大井川流域10市町の半数以上“条件付き”で「返水求めない」 リニアボーリング調査めぐり「流域の総意」発言受けて静岡県が意向確認  「反対はしない」“消極的意見”の自治体も…

静岡県の川勝平太知事は3月13日の定例会見の中で、リニア中央新幹線工事に伴う大井川の水問題をめぐり、大井川上流部の田代ダムで取水が行われない発電設備の工事期間中、静岡県内でトンネル工事の前段階となる「高速長尺先進ボーリング」を実施することについて、流域10市町に意向を確認した結果、半数以上が条件を付けた上で「返水を求めない」と回答したと明らかにしました。

静岡県内での高速長尺先進ボーリングの実施をめぐっては、2月25日に開かれたJR東海の丹羽俊介社長と大井川流域の市や町との意見交換会で、島田市の染谷絹代市長は2024年2月から2025年11月までの発電設備の工事に伴い、取水が停止される期間中に実施した場合は、返水を求めない考えを「流域の総意」として、JR東海に伝えたと説明しました。

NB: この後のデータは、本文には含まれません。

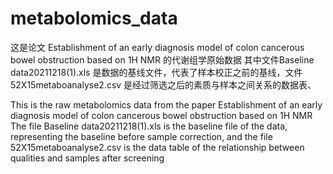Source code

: # metabolomics_data

这是论文 Establishment of an early diagnosis model of colon cancerous bowel obstruction based on 1H NMR 的代谢组学原始数据
其中文件Baseline data20211218(1).xls 是数据的基线文件，代表了样本校正之前的基线，文件52X15metaboanalyse2.csv 是经过筛选之后的素质与样本之间关系的数据表、

This is the raw metabolomics data from the paper Establishment of an early diagnosis model of colon cancerous bowel obstruction based on 1H NMR
The file Baseline data20211218(1).xls is the baseline file of the data, representing the baseline before sample correction, and the file 52X15metaboanalyse2.csv is the data table of the relationship between qualities and samples after screening
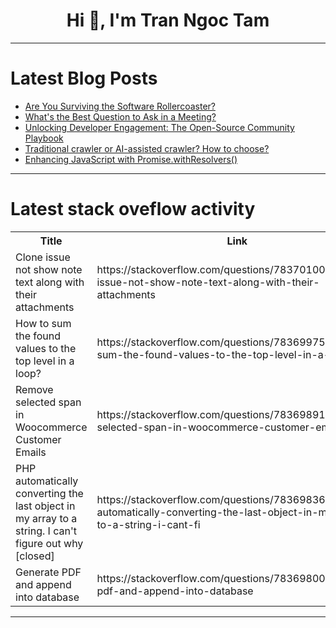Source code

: <h1 align="center">Hi 👋, I'm Tran Ngoc Tam</h1>

---

# Latest Blog Posts 
<!-- BLOG-POST-LIST:START -->
- [Are You Surviving the Software Rollercoaster?](https://dev.to/devteam/are-you-surviving-the-software-rollercoaster-19n2)
- [What&#39;s the Best Question to Ask in a Meeting?](https://dev.to/devteam/whats-the-best-question-to-ask-in-a-meeting-4fm5)
- [Unlocking Developer Engagement: The Open-Source Community Playbook](https://dev.to/vauntdev/unlocking-developer-engagement-the-open-source-community-playbook-22ha)
- [Traditional crawler or AI-assisted crawler? How to choose?](https://dev.to/coderhxl/traditional-crawler-or-ai-assisted-crawler-how-to-choose-46cc)
- [Enhancing JavaScript with Promise.withResolvers&lpar;&rpar;](https://dev.to/bgdnvarlamov/enhancing-javascript-with-promisewithresolvers-3nlm)
<!-- BLOG-POST-LIST:END -->

---

# Latest stack oveflow activity
<table>
  <tr><th>Title</th><th>Link</th></tr>
  <!-- STACKOVERFLOW:START --><tr><td>Clone issue not show note text along with their attachments</td><td>https://stackoverflow.com/questions/78370100/clone-issue-not-show-note-text-along-with-their-attachments</td></tr><tr><td>How to sum the found values to the top level in a loop?</td><td>https://stackoverflow.com/questions/78369975/how-to-sum-the-found-values-to-the-top-level-in-a-loop</td></tr><tr><td>Remove selected span in Woocommerce Customer Emails</td><td>https://stackoverflow.com/questions/78369891/remove-selected-span-in-woocommerce-customer-emails</td></tr><tr><td>PHP automatically converting the last object in my array to a string. I can&#39;t figure out why [closed]</td><td>https://stackoverflow.com/questions/78369836/php-automatically-converting-the-last-object-in-my-array-to-a-string-i-cant-fi</td></tr><tr><td>Generate PDF and append into database</td><td>https://stackoverflow.com/questions/78369800/generate-pdf-and-append-into-database</td></tr><!-- STACKOVERFLOW:END -->
</table>

---


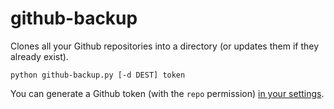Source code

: github-backup
=============

Clones all your Github repositories into a directory (or updates them if they already exist).

    python github-backup.py [-d DEST] token
    
You can generate a Github token (with the `repo` permission) <a href="https://github.com/settings/tokens/new">in your settings</a>.
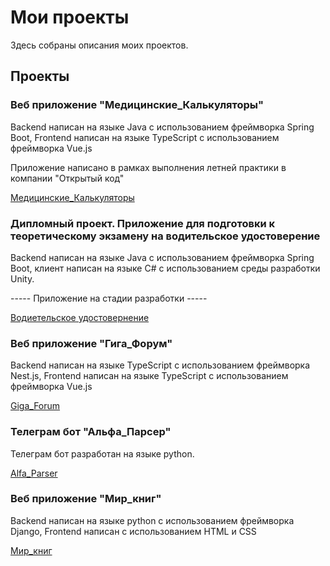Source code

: # Мои проекты

Здесь собраны описания моих проектов.

## Проекты

### Веб приложение "Медицинские_Калькуляторы"

Backend написан на языке Java с использованием фреймворка Spring Boot, Frontend написан на языке TypeScript с использованием фреймворка Vue.js

Приложение написано в рамках выполнения летней практики в компании "Открытый код"

[Медицинские_Калькуляторы](https://github.com/golosoman/Projects/tree/master/Medical_Calculator_Spring_Boot)

### Дипломный проект. Приложение для подготовки к теоретическому экзамену на водительское удостоверение
Backend написан на языке Java с использованием фреймворка Spring Boot, клиент написан на языке C# с использованием среды разработки Unity.

----- Приложение на стадии разработки -----

[Водиетельское удостовернение](https://github.com/golosoman/DriverLicense)

### Веб приложение "Гига_Форум"

Backend написан на языке TypeScript с использованием фреймворка Nest.js, Frontend написан на языке TypeScript с использованием фреймворка Vue.js

[Giga_Forum](https://github.com/golosoman/Projects/tree/master/Giga_Forum)

### Телеграм бот "Альфа_Парсер"

Телеграм бот разработан на языке python.

[Alfa_Parser](https://github.com/golosoman/Projects/tree/master/Alfa_Parser)

### Веб приложение "Мир_книг"

Backend написан на языке python с использованием фреймворка Django, Frontend написан c использованием HTML и CSS

[Мир_книг](https://github.com/golosoman/Projects/tree/master/Django_World_Book)
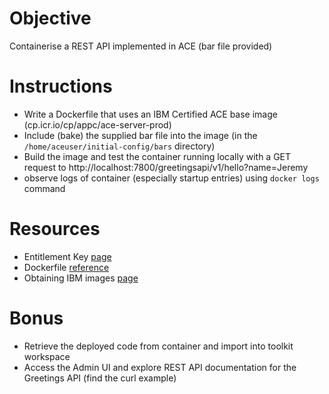 # Objective
Containerise a REST API implemented in ACE (bar file provided)

# Instructions
- Write a Dockerfile that uses an IBM Certified ACE base image (cp.icr.io/cp/appc/ace-server-prod)
- Include (bake) the supplied bar file into the image (in the `/home/aceuser/initial-config/bars` directory)
- Build the image and test the container running locally with a GET request to http://localhost:7800/greetingsapi/v1/hello?name=Jeremy
- observe logs of container (especially startup entries) using `docker logs` command

# Resources
- Entitlement Key [page](https://myibm.ibm.com/products-services/containerlibrary)
- Dockerfile [reference](https://docs.docker.com/reference/dockerfile/)
- Obtaining IBM images [page](https://www.ibm.com/docs/en/app-connect/containers_cd?topic=obtaining-app-connect-enterprise-server-image-from-cloud-container-registry)

# Bonus
- Retrieve the deployed code from container and import into toolkit workspace
- Access the Admin UI and explore REST API documentation for the Greetings API (find the curl example)
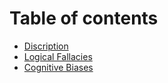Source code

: # Table of contents

* [Discription](<Discription.md>)
* [Logical Fallacies](<Logical%20Fallacies.md>)
* [Cognitive Biases](<Cognitive%20Biases.md>)
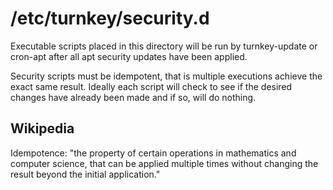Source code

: /etc/turnkey/security.d
=======================

Executable scripts placed in this directory will be run by turnkey-update
or cron-apt after all apt security updates have been applied.

Security scripts must be idempotent, that is multiple executions achieve the
exact same result.  Ideally each script will check to see if the desired
changes have already been made and if so, will do nothing.

Wikipedia
---------
Idempotence: "the property of certain operations in mathematics and computer science, that can be applied multiple times without changing the result beyond the initial application."
 
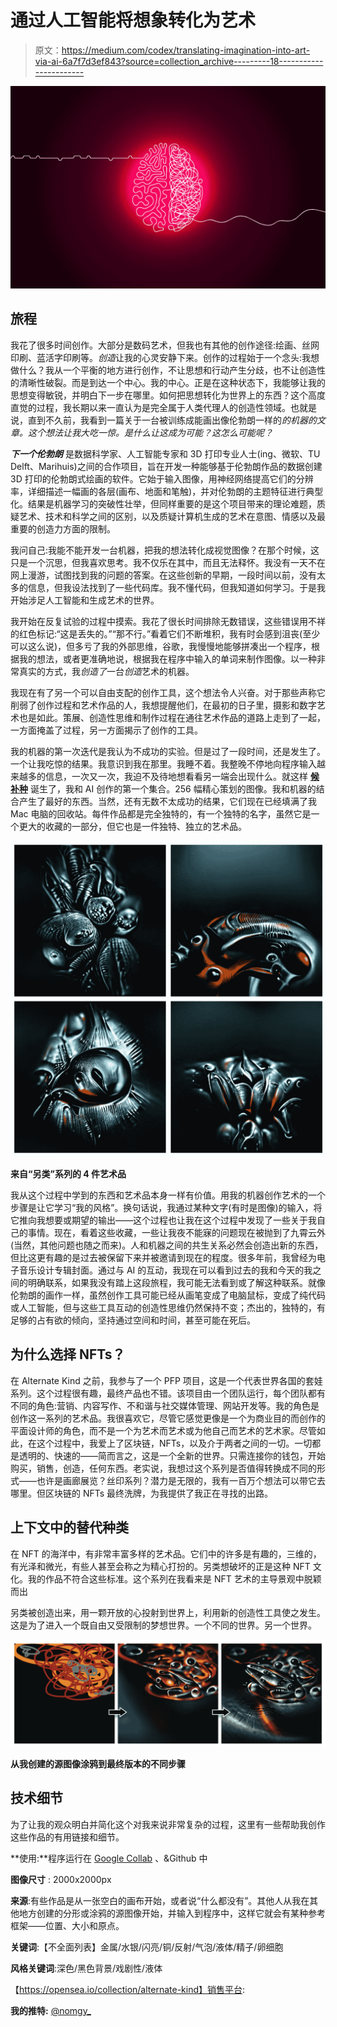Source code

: # 通过人工智能将想象转化为艺术

> 原文：<https://medium.com/codex/translating-imagination-into-art-via-ai-6a7f7d3ef843?source=collection_archive---------18----------------------->

![](img/1d3f4e0df68817ab1b7c179ed4ceafb0.png)

## **旅程**

我花了很多时间创作。大部分是数码艺术，但我也有其他的创作途径:绘画、丝网印刷、蓝活字印刷等。*创造*让我的心灵安静下来。创作的过程始于一个念头:我想做什么？我从一个平衡的地方进行创作，不让思想和行动产生分歧，也不让创造性的清晰性破裂。而是到达一个中心。我的中心。正是在这种状态下，我能够让我的思想变得敏锐，并明白下一步在哪里。如何把思想转化为世界上的东西？这个高度直觉的过程，我长期以来一直认为是完全属于人类代理人的创造性领域。也就是说，直到不久前，我看到一篇关于一台被训练成能画出像伦勃朗一样的*的机器的文章。这个想法让我大吃一惊。是什么让这成为可能？这怎么可能呢？*

***下一个伦勃朗*** 是数据科学家、人工智能专家和 3D 打印专业人士(ing、微软、TU Delft、Marihuis)之间的合作项目，旨在开发一种能够基于伦勃朗作品的数据创建 3D 打印的伦勃朗式绘画的软件。它始于输入图像，用神经网络提高它们的分辨率，详细描述一幅画的各层(画布、地面和笔触)，并对伦勃朗的主题特征进行典型化。结果是机器学习的突破性壮举，但同样重要的是这个项目带来的理论难题，质疑艺术、技术和科学之间的区别，以及质疑计算机生成的艺术在意图、情感以及最重要的创造力方面的限制。

我问自己:我能不能开发一台机器，把我的想法转化成视觉图像？在那个时候，这只是一个沉思，但我喜欢思考。我不仅乐在其中，而且无法释怀。我没有一天不在网上漫游，试图找到我的问题的答案。在这些创新的早期，一段时间以前，没有太多的信息，但我设法找到了一些代码库。我不懂代码，但我知道如何学习。于是我开始涉足人工智能和生成艺术的世界。

我开始在反复试验的过程中摸索。我花了很长时间排除无数错误，这些错误用不祥的红色标记:“这是丢失的。”“那不行。”看着它们不断堆积，我有时会感到沮丧(至少可以这么说)，但多亏了我的外部思维，谷歌，我慢慢地能够拼凑出一个程序，根据我的想法，或者更准确地说，根据我在程序中输入的单词来制作图像。以一种非常真实的方式，我*创造了*一台*创造*艺术的机器。

我现在有了另一个可以自由支配的创作工具，这个想法令人兴奋。对于那些声称它削弱了创作过程和艺术作品的人，我想提醒他们，在最初的日子里，摄影和数字艺术也是如此。策展、创造性思维和制作过程在通往艺术作品的道路上走到了一起，一方面掩盖了过程，另一方面揭示了创作的工具。

我的机器的第一次迭代是我认为不成功的实验。但是过了一段时间，还是发生了。一个让我吃惊的结果。我意识到我在那里。我睡不着。我整晚不停地向程序输入越来越多的信息，一次又一次，我迫不及待地想看看另一端会出现什么。就这样 [**候补种**](https://opensea.io/collection/alternate-kind) 诞生了，我和 AI 创作的第一个集合。256 幅精心策划的图像。我和机器的结合产生了最好的东西。当然，还有无数不太成功的结果，它们现在已经填满了我 Mac 电脑的回收站。每件作品都是完全独特的，有一个独特的名字，虽然它是一个更大的收藏的一部分，但它也是一件独特、独立的艺术品。

![](img/e315536d57c5e9c8b5d53e0dbf3577ce.png)

**来自“另类”系列的 4 件艺术品**

我从这个过程中学到的东西和艺术品本身一样有价值。用我的机器创作艺术的一个步骤是让它学习“我的风格”。换句话说，我通过某种文字(有时是图像)的输入，将它推向我想要或期望的输出——这个过程也让我在这个过程中发现了一些关于我自己的事情。现在，看着这些收藏，一些让我夜不能寐的问题现在被抛到了九霄云外(当然，其他问题也随之而来)。人和机器之间的共生关系必然会创造出新的东西，但比这更有趣的是过去被保留下来并被邀请到现在的程度。很多年前，我曾经为电子音乐设计专辑封面。通过与 AI 的互动，我现在可以看到过去的我和今天的我之间的明确联系，如果我没有踏上这段旅程，我可能无法看到或了解这种联系。就像伦勃朗的画作一样，虽然创作工具可能已经从画笔变成了电脑鼠标，变成了纯代码或人工智能，但与这些工具互动的创造性思维仍然保持不变；杰出的，独特的，有足够的占有欲的倾向，坚持通过空间和时间，甚至可能在死后。

## **为什么选择 NFTs？**

在 Alternate Kind 之前，我参与了一个 PFP 项目，这是一个代表世界各国的套娃系列。这个过程很有趣，最终产品也不错。该项目由一个团队运行，每个团队都有不同的角色:营销、内容写作、不和谐与社交媒体管理、网站开发等。我的角色是创作这一系列的艺术品。我很喜欢它，尽管它感觉更像是一个为商业目的而创作的平面设计师的角色，而不是一个为艺术而艺术或为他自己而艺术的艺术家。尽管如此，在这个过程中，我爱上了区块链，NFTs，以及介于两者之间的一切。一切都是透明的、快速的——简而言之，这是一个全新的世界。只需连接你的钱包，开始购买，销售，创造，任何东西。老实说，我想过这个系列是否值得转换成不同的形式——也许是画廊展览？丝印系列？潜力是无限的，我有一百万个想法可以带它去哪里。但区块链的 NFTs 最终洗牌，为我提供了我正在寻找的出路。

## **上下文中的替代种类**

在 NFT 的海洋中，有非常丰富多样的艺术品。它们中的许多是有趣的，三维的，有光泽和微光，有些人甚至会称之为精心打扮的。另类想破坏的正是这种 NFT 文化。我的作品不符合这些标准。这个系列在我看来是 NFT 艺术的主导景观中脱颖而出

另类被创造出来，用一颗开放的心投射到世界上，利用新的创造性工具使之发生。这是为了进入一个既自由又受限制的梦想世界。一个不同的世界。另一个世界。

![](img/ed92ed4ac916f846d9b8307042919967.png)

**从我创建的源图像涂鸦到最终版本的不同步骤**

## **技术细节**

为了让我的观众明白并简化这个对我来说非常复杂的过程，这里有一些帮助我创作这些作品的有用链接和细节。

**使用:**程序运行在 [Google Collab](https://colab.research.google.com) 、&Github 中

**图像尺寸** : 2000x2000px

**来源**:有些作品是从一张空白的画布开始，或者说“什么都没有”。其他人从我在其他地方创建的分形或涂鸦的源图像开始，并输入到程序中，这样它就会有某种参考框架——位置、大小和原点。

**关键词**:【不全面列表】金属/水银/闪亮/铜/反射/气泡/液体/精子/卵细胞

**风格关键词**:深色/黑色背景/戏剧性/液体

【https://opensea.io/collection/alternate-kind】销售平台:

**我的推特:** [@nomgy_](https://twitter.com/nomgy_)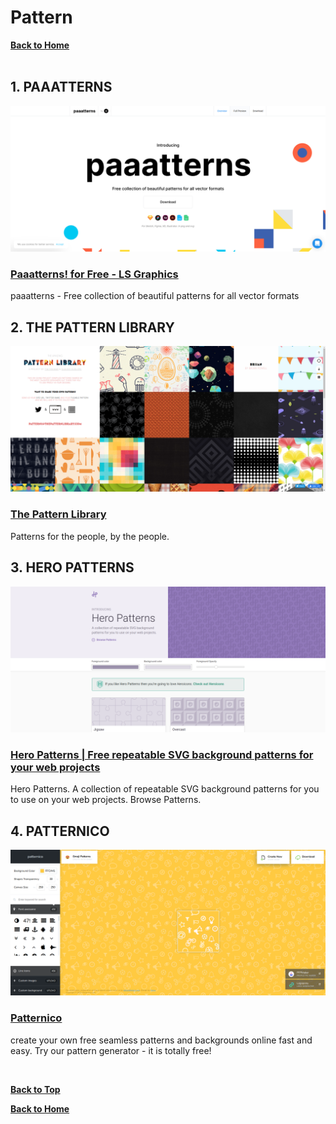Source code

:# Pattern

**[Back to Home](../README.md)**
</br>
</br>

## **1. PAAATTERNS**

![image](./img/paaatterns.png)
### [Paaatterns! for Free - LS Graphics](https://products.ls.graphics/paaatterns/)
paaatterns - Free collection of beautiful patterns for all vector formats

## **2. THE PATTERN LIBRARY**

![image](./img/thepatternlibrary.png)
### [The Pattern Library](http://thepatternlibrary.com/)
Patterns for the people, by the people.

## **3. HERO PATTERNS**

![image](./img/heropatterns.png)
### [Hero Patterns | Free repeatable SVG background patterns for your web projects](https://www.heropatterns.com/)
Hero Patterns. A collection of repeatable SVG background patterns for you to use on your web projects. Browse Patterns.

## **4. PATTERNICO**

![image](./img/patternico.png)
### [Patternico](https://patternico.com/)
create your own free seamless patterns and backgrounds online fast and easy. Try our pattern generator - it is totally free!

</br>

**[Back to Top](#Pattern)**
</br>

**[Back to Home](../README.md)**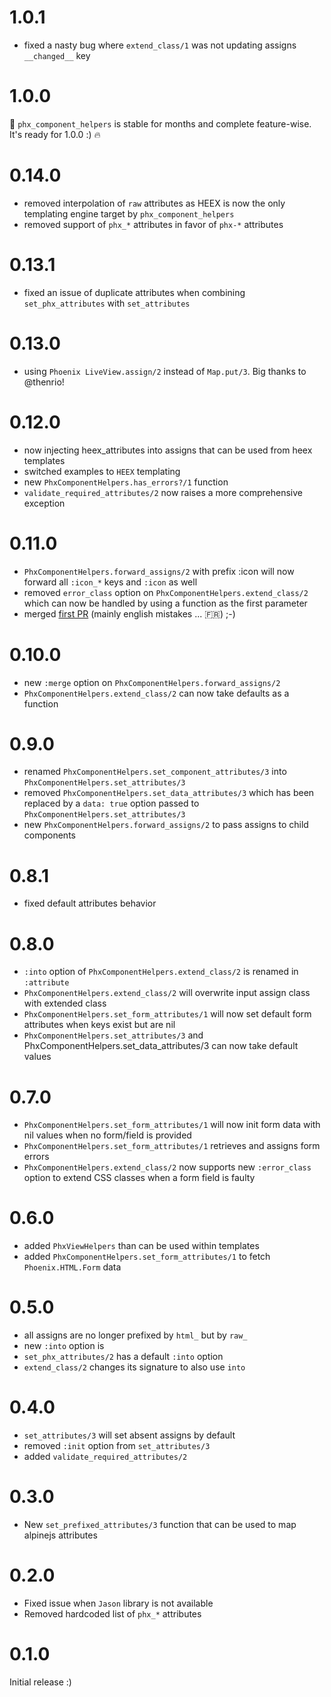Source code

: # 1.0.1

- fixed a nasty bug where `extend_class/1` was not updating assigns `__changed__` key

# 1.0.0

🎉 `phx_component_helpers` is stable for months and complete feature-wise.
It's ready for 1.0.0 :) 🔥

# 0.14.0

- removed interpolation of `raw` attributes as HEEX is now the only templating
  engine target by `phx_component_helpers`
- removed support of `phx_*` attributes in favor of `phx-*` attributes

# 0.13.1

- fixed an issue of duplicate attributes when combining `set_phx_attributes` with `set_attributes`

# 0.13.0

- using `Phoenix LiveView.assign/2` instead of `Map.put/3`. Big thanks to @thenrio!

# 0.12.0

- now injecting heex_attributes into assigns that can be used from heex templates
- switched examples to `HEEX` templating
- new `PhxComponentHelpers.has_errors?/1` function
- `validate_required_attributes/2` now raises a more comprehensive exception

# 0.11.0

- `PhxComponentHelpers.forward_assigns/2` with prefix :icon will now forward all `:icon_*` keys and `:icon` as well
- removed `error_class` option on `PhxComponentHelpers.extend_class/2` which can now be handled
  by using a function as the first parameter
- merged [first PR](https://github.com/cblavier/phx_component_helpers/pull/2) (mainly english mistakes ... 🇫🇷) ;-)

# 0.10.0

- new `:merge` option on `PhxComponentHelpers.forward_assigns/2`
- `PhxComponentHelpers.extend_class/2` can now take defaults as a function

# 0.9.0

- renamed `PhxComponentHelpers.set_component_attributes/3` into `PhxComponentHelpers.set_attributes/3`
- removed `PhxComponentHelpers.set_data_attributes/3` which has been replaced by a `data: true` option passed to `PhxComponentHelpers.set_attributes/3`
- new `PhxComponentHelpers.forward_assigns/2` to pass assigns to child components

# 0.8.1

- fixed default attributes behavior

# 0.8.0

- `:into` option of `PhxComponentHelpers.extend_class/2` is renamed in `:attribute`
- `PhxComponentHelpers.extend_class/2` will overwrite input assign class with extended class
- `PhxComponentHelpers.set_form_attributes/1` will now set default form attributes when keys
  exist but are nil
- `PhxComponentHelpers.set_attributes/3` and PhxComponentHelpers.set_data_attributes/3
  can now take default values

# 0.7.0

- `PhxComponentHelpers.set_form_attributes/1` will now init form data with nil values
  when no form/field is provided
- `PhxComponentHelpers.set_form_attributes/1` retrieves and assigns form errors
- `PhxComponentHelpers.extend_class/2` now supports new `:error_class` option to
  extend CSS classes when a form field is faulty

# 0.6.0

- added `PhxViewHelpers` than can be used within templates
- added `PhxComponentHelpers.set_form_attributes/1` to fetch `Phoenix.HTML.Form` data

# 0.5.0

- all assigns are no longer prefixed by `html_` but by `raw_`
- new `:into` option is
- `set_phx_attributes/2` has a default `:into` option
- `extend_class/2` changes its signature to also use `into`

# 0.4.0

- `set_attributes/3` will set absent assigns by default
- removed `:init` option from `set_attributes/3`
- added `validate_required_attributes/2`

# 0.3.0

- New `set_prefixed_attributes/3` function that can be used to map alpinejs attributes

# 0.2.0

- Fixed issue when `Jason` library is not available
- Removed hardcoded list of `phx_*` attributes

# 0.1.0

Initial release :)
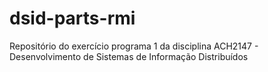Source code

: # dsid-parts-rmi
Repositório do exercício programa 1 da disciplina ACH2147 - Desenvolvimento de Sistemas de Informação Distribuídos
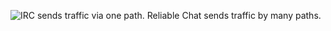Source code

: ![IRC sends traffic via one path.  Reliable Chat sends traffic by many paths.](https://raw.github.com/chkno/reliable-chat/master/documentation/reliable-chat.png)
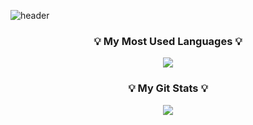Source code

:  
![header](https://capsule-render.vercel.app/api?type=waving&color=0:E55D87,100:5FC3E4&height=200&section=header&text=Hello!&fontSize=50&animation=twinkling)


<h3 align="center">💡 My Most Used Languages 💡</h3>
<p align="center">
  <a href="https://github.com/DoKkangs">
    <img align="center" src="https://github-readme-stats.vercel.app/api/top-langs/?username=DoKkangs&layout=compact&show_icons=true&show_owner=true&hide_title=true&theme=vue&hide=HTML" />
  </a>
</p>
<h3 align="center">💡 My Git Stats 💡</h3>
<p align="center">
  <a href="https://github.com/DoKkangs">
    <img align="center" src="https://github-readme-stats.vercel.app/api?username=DoKkangs&hide=${가릴항목}&hide_title=${타이틀숨김}&show_icons=${깃아이콘표시}&include_all_commits=true&theme=vue" />
  </a>
</p>




<!--
**DoKkangs/DoKkangs** is a ✨ _special_ ✨ repository because its `README.md` (this file) appears on your GitHub profile.
![header](https://capsule-render.vercel.app/api?type=${배경타입}&color=auto&height=${높이}&section=header&text=${텍스트}&fontSize=${글자크기}&animation=${텍스트 효과})
Here are some ideas to get you started:
- 🔭 I’m currently working on ...
- 🌱 I’m currently learning ...
- 👯 I’m looking to collaborate on ...
- 🤔 I’m looking for help with ...
- 💬 Ask me about ...
- 📫 How to reach me: ...
- 😄 Pronouns: ...
- ⚡ Fun fact: ...
-->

これを受け、川勝知事は2月26日の記者会見で「総意だったか、確かめる必要がある」との見解を示しました。その後、担当課が流域の10の市や町に電話などで意向を確認した結果、半数以上が「発電設備工事中の県外流出量が、取水停止により大井川で増加する水量の範囲内であれば」という前提条件を付けた上で「返水を求めない」と回答したということです。

川勝知事は、その他の意見として、「流水量を戻さない考えに反対はしない」という消極的ともとれる意見もあったと説明しました。

また、川勝知事は、水資源や生物多様性についての県の専門部会を4月に開催する予定だとして、高速長尺先進ボーリングの実施についても専門部会で議論する考えを示しました。

高速長尺先進ボーリング調査は、山梨県内で実施され、静岡県境まで459メートルの地点で、2023年10月から機材のメンテナンスを理由に中断しています。JR東海の丹羽社長は7日の記者会見で、大井川流域の首長たちと、高速長尺先進ボーリングに対する考えが一致しているとして、県や利水関係者にも説明し、理解を求めたいとしました。